Hugging Face Transformer: A Comprehensive Guide from Principle to Practice

I. Introduction

 

Earlier, I introduced the basic principles of ChatGPT and the development history of pre-trained large language models. We know what is the core of ChatGPT and all pre-trained large language models? In fact, it is Transformer. The popularity of Hugging Face is inseparable from their open source Transformers library. There are tens of thousands of models in this open source library that we can call directly. In many scenarios, this open source model is enough for us to use. Next, we will introduce the Hugging Face Transformer from the Transformer's architecture and specific cases.

2. Transformer architecture

Transformer is a neural network model for natural language processing and other sequence-to-sequence tasks. It was proposed by Vaswani et al. in 2017. The core module of Transformer is to capture the sequence of sequences through the self-attention mechanism (Self Attention). dependencies between.

 If there is only the word vector itself, without the attention mechanism and positional encoding, then the language model cannot be assigned. For example, it does not know whether a word apple is a fruit or a technology company. Only after the context-related information is captured through the self-attention mechanism can the language model establish the election representation of the entire sequence. 

The self-attention mechanism is composed of three parts:

  • Query Key Value: Query key value. The self-attention mechanism input is a sequence, and each element is a vector, that is, a word vector. For each element, we will calculate three vectors Query, Key and Value , these three vectors are multiplied by the word vector of the sequence itself by the parameter matrix of Query, Key, and Value. Through matrix multiplication, we derive three additional vectors from the word vector itself, namely Query, Key, and Value.
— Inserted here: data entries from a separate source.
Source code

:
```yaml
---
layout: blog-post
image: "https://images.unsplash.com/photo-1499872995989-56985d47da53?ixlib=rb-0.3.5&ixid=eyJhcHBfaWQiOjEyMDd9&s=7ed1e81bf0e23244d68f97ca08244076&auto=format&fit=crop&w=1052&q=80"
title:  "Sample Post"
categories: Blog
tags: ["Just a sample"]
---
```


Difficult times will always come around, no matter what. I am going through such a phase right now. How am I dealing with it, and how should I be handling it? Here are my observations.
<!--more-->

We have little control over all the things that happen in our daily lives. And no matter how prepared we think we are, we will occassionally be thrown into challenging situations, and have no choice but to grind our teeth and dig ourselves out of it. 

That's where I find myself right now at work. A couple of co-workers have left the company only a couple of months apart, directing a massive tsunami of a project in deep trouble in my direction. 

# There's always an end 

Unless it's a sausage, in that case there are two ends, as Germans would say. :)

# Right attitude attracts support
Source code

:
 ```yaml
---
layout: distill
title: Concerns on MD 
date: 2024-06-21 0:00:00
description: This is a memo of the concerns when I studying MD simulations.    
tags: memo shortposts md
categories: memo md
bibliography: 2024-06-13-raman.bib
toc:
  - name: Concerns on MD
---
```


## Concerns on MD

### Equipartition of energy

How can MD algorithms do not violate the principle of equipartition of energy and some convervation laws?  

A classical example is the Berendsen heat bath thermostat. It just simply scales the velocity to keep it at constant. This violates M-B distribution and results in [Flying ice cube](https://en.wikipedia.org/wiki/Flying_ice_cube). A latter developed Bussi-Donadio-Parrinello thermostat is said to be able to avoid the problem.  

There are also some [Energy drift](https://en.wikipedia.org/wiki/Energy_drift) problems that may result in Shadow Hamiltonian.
  • Attention Scores : attention score, for each query vector, we have to calculate the similarity score between it and all other key vectors, this score is called attention score. This score is calculated by clicking Dot Product on the query vector and key vector.

  • Attention Weight : The weight of attention. After getting the attention score, it will be normalized by Softmax, and then the weight of attention will be obtained. This weight is actually the weighted average of each value vector, which is also the output of the self-attention mechanism. After this series of calculations, each word vector in this sequence begins to change from completely unconnected to a lot. relationship, the output vector can be used by Transformer for further analysis and processing.

  • All attention mechanisms are multi-headed. Multi-headed attention is to add a small improvement to the attention mechanism. It also produces many sets of attention mechanisms by linearly transforming the input vector. These attention mechanisms can be calculated in parallel. , calculate many sets of Query, Key and Value at the same time, and then aggregate them into a new vector representation, and then aggregate the multiple heads. The advantage of this is that it can pay attention to information at different positions and different semantic levels at the same time, so as to better Capturing the global and local features of the sequence, multi-head attention performs better when dealing with complex sequence data.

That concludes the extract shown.